**The problem**
Gather every line below where "Subgenerators" appears.

[Saved entries]
----------

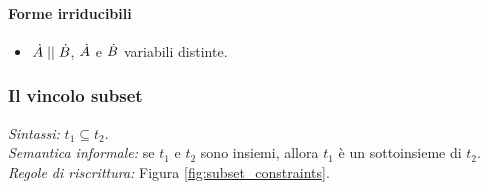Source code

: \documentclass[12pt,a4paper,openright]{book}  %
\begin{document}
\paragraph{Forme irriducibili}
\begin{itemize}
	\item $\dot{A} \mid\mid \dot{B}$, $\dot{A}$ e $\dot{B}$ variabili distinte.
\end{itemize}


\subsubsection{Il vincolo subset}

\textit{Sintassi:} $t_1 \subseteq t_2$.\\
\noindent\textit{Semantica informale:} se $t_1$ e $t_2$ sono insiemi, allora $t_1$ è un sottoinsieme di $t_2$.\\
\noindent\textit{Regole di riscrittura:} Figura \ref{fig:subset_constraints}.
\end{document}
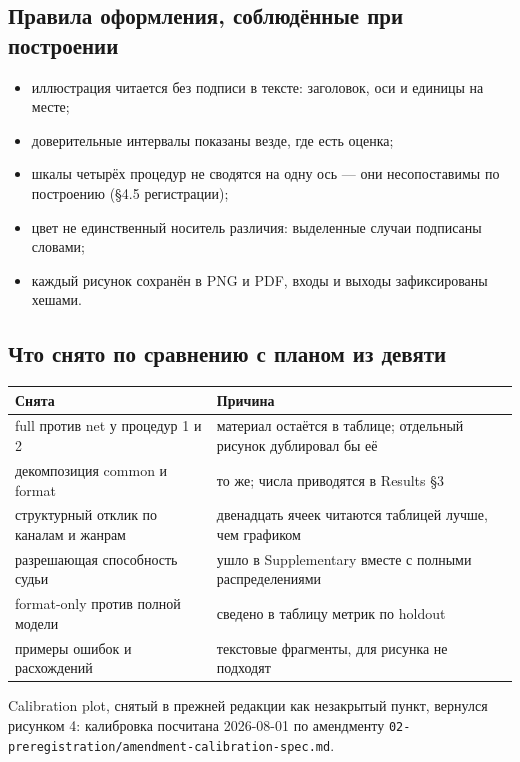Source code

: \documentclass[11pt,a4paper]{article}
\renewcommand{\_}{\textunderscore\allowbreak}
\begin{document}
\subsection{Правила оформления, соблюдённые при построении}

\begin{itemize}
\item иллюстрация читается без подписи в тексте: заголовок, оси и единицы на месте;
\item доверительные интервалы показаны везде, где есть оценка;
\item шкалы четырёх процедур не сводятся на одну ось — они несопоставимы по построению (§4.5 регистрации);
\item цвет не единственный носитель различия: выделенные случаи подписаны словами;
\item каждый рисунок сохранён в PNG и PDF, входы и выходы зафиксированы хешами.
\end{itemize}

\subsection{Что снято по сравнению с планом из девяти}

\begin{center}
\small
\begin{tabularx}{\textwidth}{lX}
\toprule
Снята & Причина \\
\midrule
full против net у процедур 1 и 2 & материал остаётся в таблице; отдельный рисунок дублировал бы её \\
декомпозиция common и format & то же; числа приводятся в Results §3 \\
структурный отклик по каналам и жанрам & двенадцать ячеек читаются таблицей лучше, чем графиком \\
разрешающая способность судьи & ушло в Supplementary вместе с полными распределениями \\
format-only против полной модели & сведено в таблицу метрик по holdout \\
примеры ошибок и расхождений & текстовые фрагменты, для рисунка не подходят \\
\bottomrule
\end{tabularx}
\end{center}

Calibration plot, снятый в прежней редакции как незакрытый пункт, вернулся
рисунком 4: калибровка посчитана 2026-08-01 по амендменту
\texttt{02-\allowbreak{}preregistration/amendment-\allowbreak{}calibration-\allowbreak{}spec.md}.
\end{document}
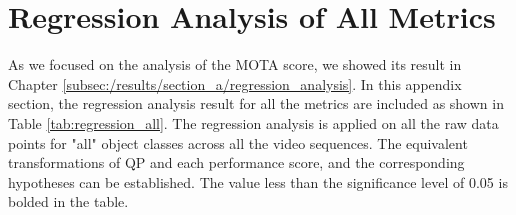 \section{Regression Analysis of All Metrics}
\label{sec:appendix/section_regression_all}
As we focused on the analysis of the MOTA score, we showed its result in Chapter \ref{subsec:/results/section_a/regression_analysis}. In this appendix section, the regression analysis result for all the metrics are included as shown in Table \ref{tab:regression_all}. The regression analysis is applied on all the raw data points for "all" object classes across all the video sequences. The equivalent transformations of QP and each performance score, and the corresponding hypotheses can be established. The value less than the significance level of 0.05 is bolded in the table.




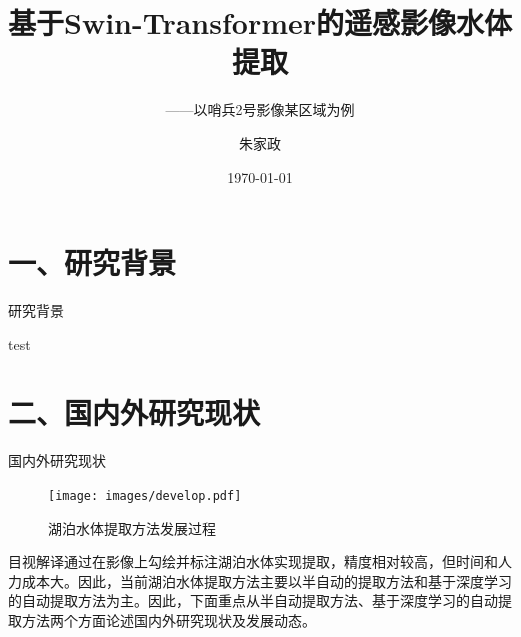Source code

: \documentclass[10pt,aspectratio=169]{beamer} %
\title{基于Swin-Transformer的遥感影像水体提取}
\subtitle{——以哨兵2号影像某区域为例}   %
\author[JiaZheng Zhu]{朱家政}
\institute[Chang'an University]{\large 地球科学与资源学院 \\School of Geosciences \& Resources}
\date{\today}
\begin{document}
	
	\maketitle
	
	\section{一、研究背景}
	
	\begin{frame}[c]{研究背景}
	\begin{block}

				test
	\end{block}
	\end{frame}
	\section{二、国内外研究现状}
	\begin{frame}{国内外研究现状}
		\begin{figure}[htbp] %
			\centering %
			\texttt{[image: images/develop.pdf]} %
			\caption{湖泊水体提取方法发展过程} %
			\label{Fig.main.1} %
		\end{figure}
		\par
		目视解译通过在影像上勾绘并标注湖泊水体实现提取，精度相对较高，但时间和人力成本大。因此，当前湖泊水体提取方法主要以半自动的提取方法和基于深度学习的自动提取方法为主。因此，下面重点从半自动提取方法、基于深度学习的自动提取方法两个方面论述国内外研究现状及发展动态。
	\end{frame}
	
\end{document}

----------

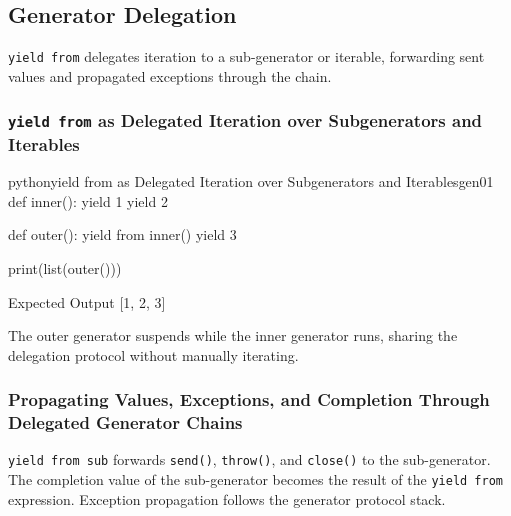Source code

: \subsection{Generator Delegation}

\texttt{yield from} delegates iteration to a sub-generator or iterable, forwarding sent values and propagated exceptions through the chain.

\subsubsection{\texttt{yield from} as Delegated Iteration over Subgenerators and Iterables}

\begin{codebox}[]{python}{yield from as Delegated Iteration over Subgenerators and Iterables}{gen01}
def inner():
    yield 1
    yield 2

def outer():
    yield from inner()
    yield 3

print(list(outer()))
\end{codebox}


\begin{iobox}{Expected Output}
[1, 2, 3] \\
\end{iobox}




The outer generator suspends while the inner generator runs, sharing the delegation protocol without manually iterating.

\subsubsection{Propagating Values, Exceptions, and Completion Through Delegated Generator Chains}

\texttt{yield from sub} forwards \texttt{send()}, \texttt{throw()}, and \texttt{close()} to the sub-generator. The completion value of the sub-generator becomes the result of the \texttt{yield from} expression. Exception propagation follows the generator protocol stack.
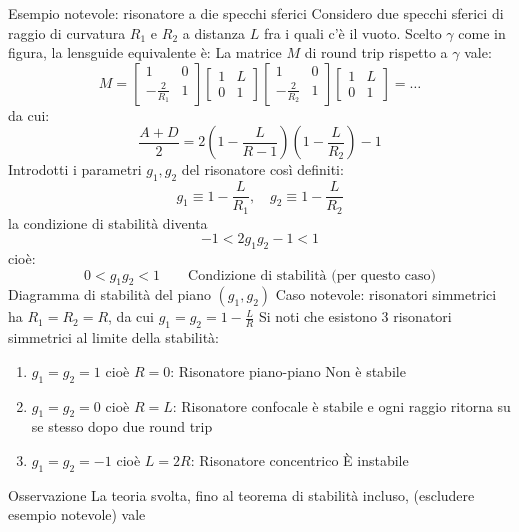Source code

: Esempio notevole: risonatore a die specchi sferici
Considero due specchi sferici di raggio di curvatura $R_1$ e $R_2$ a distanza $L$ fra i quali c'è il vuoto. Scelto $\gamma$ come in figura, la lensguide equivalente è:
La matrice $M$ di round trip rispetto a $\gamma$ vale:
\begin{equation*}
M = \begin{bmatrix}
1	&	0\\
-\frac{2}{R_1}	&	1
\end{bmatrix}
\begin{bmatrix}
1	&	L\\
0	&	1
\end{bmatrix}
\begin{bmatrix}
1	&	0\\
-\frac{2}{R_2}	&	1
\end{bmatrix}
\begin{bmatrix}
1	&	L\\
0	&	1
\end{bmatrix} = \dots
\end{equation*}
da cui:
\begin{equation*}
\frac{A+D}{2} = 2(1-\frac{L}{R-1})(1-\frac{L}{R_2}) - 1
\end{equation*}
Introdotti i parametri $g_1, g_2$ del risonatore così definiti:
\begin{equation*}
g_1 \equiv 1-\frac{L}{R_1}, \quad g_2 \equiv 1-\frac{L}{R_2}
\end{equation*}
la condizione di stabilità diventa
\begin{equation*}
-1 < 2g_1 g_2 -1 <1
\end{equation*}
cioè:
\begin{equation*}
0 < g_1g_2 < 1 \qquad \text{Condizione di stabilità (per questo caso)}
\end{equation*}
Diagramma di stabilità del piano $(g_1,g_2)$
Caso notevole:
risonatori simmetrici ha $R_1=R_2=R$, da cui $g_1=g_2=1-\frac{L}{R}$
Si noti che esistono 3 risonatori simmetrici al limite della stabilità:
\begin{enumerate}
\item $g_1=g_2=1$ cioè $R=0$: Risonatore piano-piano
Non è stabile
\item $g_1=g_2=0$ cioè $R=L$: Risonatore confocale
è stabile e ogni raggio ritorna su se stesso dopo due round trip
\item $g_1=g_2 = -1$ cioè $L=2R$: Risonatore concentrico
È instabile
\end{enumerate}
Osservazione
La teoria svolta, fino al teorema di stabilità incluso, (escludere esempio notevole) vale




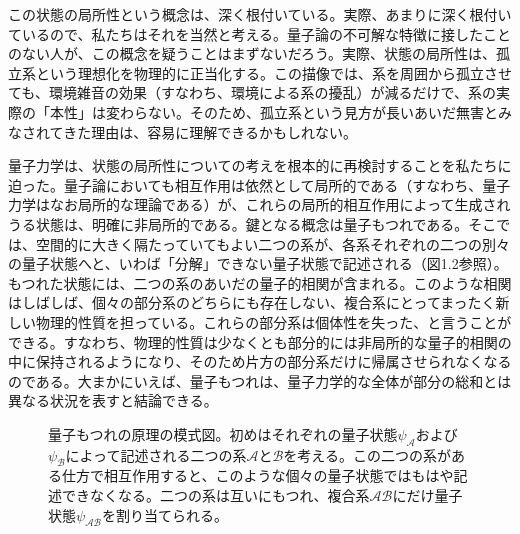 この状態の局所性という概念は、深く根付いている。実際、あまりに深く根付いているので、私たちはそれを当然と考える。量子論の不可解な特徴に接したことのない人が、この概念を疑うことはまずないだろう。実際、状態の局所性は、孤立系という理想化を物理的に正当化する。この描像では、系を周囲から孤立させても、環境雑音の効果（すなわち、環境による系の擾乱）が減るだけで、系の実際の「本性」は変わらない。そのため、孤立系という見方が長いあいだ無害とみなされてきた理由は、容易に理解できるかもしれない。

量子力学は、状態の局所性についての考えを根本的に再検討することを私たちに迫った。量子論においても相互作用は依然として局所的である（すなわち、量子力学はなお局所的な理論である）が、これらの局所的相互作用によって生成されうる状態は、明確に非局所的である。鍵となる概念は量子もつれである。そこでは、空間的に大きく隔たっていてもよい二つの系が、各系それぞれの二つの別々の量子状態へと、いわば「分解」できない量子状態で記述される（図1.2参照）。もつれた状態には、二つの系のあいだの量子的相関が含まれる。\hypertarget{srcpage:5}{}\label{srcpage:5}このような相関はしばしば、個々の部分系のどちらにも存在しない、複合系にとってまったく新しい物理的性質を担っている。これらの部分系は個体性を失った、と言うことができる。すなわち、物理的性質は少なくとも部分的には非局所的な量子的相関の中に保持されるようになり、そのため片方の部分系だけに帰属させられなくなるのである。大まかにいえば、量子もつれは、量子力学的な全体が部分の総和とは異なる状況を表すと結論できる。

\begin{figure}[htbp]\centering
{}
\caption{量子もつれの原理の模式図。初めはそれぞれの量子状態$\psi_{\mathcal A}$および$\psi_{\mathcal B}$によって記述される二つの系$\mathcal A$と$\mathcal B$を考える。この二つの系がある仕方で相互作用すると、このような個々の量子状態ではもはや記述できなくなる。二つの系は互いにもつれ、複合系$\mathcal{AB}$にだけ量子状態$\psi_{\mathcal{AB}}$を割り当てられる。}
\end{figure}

----------

**Problem solution**
\subsubsection{\texttt{yield from} as Delegated Iteration over Subgenerators and Iterables}
\begin{codebox}[]{python}{yield from as Delegated Iteration over Subgenerators and Iterables}{gen01}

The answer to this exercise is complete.